*Action item*. Filter the data for lines with the word "includes", then copy every line so identified.

Information supplied: Begin

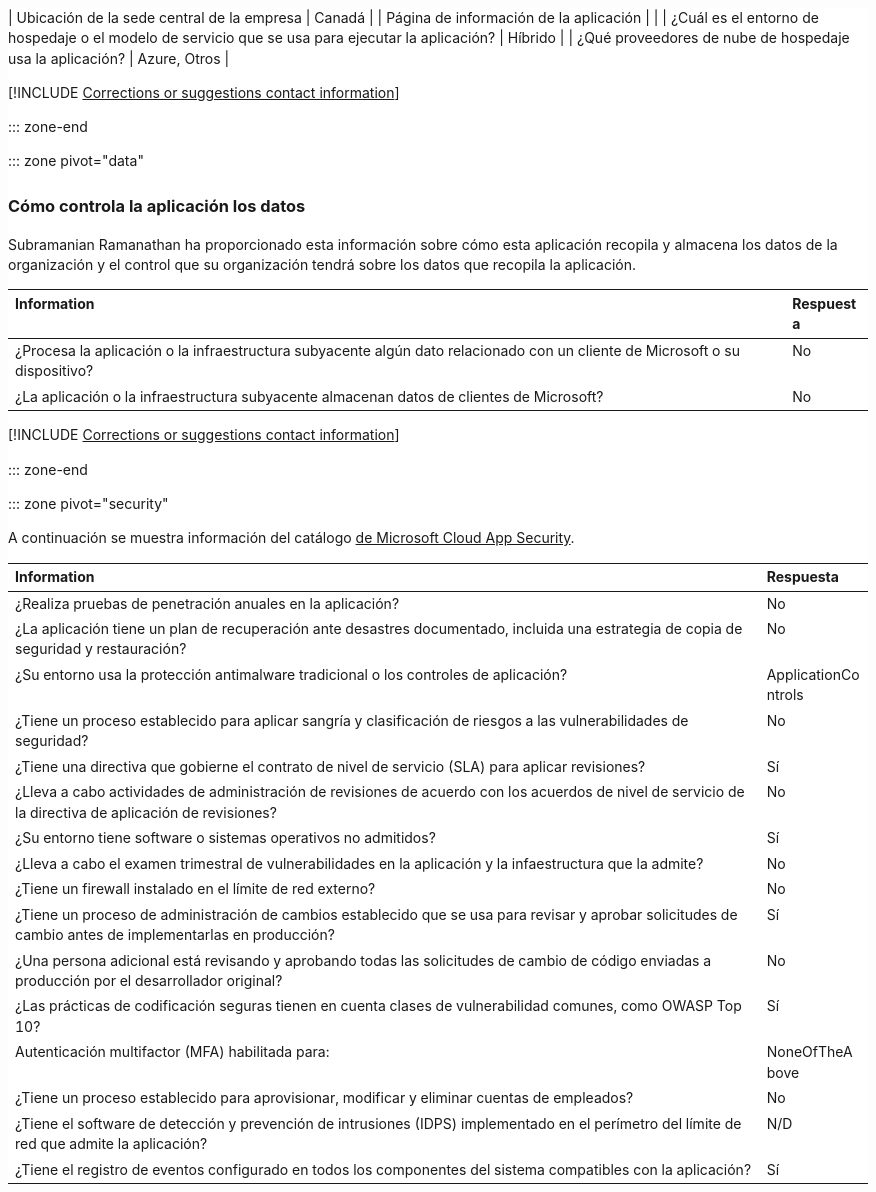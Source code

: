 | Ubicación de la sede central de la empresa | Canadá |
| Página de información de la aplicación | |
| ¿Cuál es el entorno de hospedaje o el modelo de servicio que se usa para ejecutar la aplicación? | Híbrido |
| ¿Qué proveedores de nube de hospedaje usa la aplicación? | Azure, Otros |

 [!INCLUDE [Corrections or suggestions contact information](../includes/corrections-or-suggestions.md)]

::: zone-end

::: zone pivot="data"

### <a name="how-the-app-handles-data"></a>Cómo controla la aplicación los datos

Subramanian Ramanathan ha proporcionado esta información sobre cómo esta aplicación recopila y almacena los datos de la organización y el control que su organización tendrá sobre los datos que recopila la aplicación.

| **Information** | **Respuesta** |
|:----------------|:-------------|
| ¿Procesa la aplicación o la infraestructura subyacente algún dato relacionado con un cliente de Microsoft o su dispositivo? | No |
| ¿La aplicación o la infraestructura subyacente almacenan datos de clientes de Microsoft? | No |

[!INCLUDE [Corrections or suggestions contact information](../includes/corrections-or-suggestions.md)]

::: zone-end

::: zone pivot="security"

A continuación se muestra información del catálogo [de Microsoft Cloud App Security](https://www.microsoft.com/enterprise-mobility-security/cloud-app-security).

| **Information** | **Respuesta** |
|:----------------|:-------------|
| ¿Realiza pruebas de penetración anuales en la aplicación? | No |
| ¿La aplicación tiene un plan de recuperación ante desastres documentado, incluida una estrategia de copia de seguridad y restauración? | No |
| ¿Su entorno usa la protección antimalware tradicional o los controles de aplicación? | ApplicationControls |
| ¿Tiene un proceso establecido para aplicar sangría y clasificación de riesgos a las vulnerabilidades de seguridad? | No |
| ¿Tiene una directiva que gobierne el contrato de nivel de servicio (SLA) para aplicar revisiones? | Sí |
| ¿Lleva a cabo actividades de administración de revisiones de acuerdo con los acuerdos de nivel de servicio de la directiva de aplicación de revisiones? | No |
| ¿Su entorno tiene software o sistemas operativos no admitidos? | Sí |
| ¿Lleva a cabo el examen trimestral de vulnerabilidades en la aplicación y la infaestructura que la admite? | No |
| ¿Tiene un firewall instalado en el límite de red externo? | No |
| ¿Tiene un proceso de administración de cambios establecido que se usa para revisar y aprobar solicitudes de cambio antes de implementarlas en producción? | Sí |
| ¿Una persona adicional está revisando y aprobando todas las solicitudes de cambio de código enviadas a producción por el desarrollador original? | No |
| ¿Las prácticas de codificación seguras tienen en cuenta clases de vulnerabilidad comunes, como OWASP Top 10? | Sí |
| Autenticación multifactor (MFA) habilitada para: | NoneOfTheAbove |
| ¿Tiene un proceso establecido para aprovisionar, modificar y eliminar cuentas de empleados? | No |
| ¿Tiene el software de detección y prevención de intrusiones (IDPS) implementado en el perímetro del límite de red que admite la aplicación? | N/D |
| ¿Tiene el registro de eventos configurado en todos los componentes del sistema compatibles con la aplicación? | Sí |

Information supplied: End

*Task solution*.
 [!INCLUDE [Corrections or suggestions contact information](../includes/corrections-or-suggestions.md)]
[!INCLUDE [Corrections or suggestions contact information](../includes/corrections-or-suggestions.md)]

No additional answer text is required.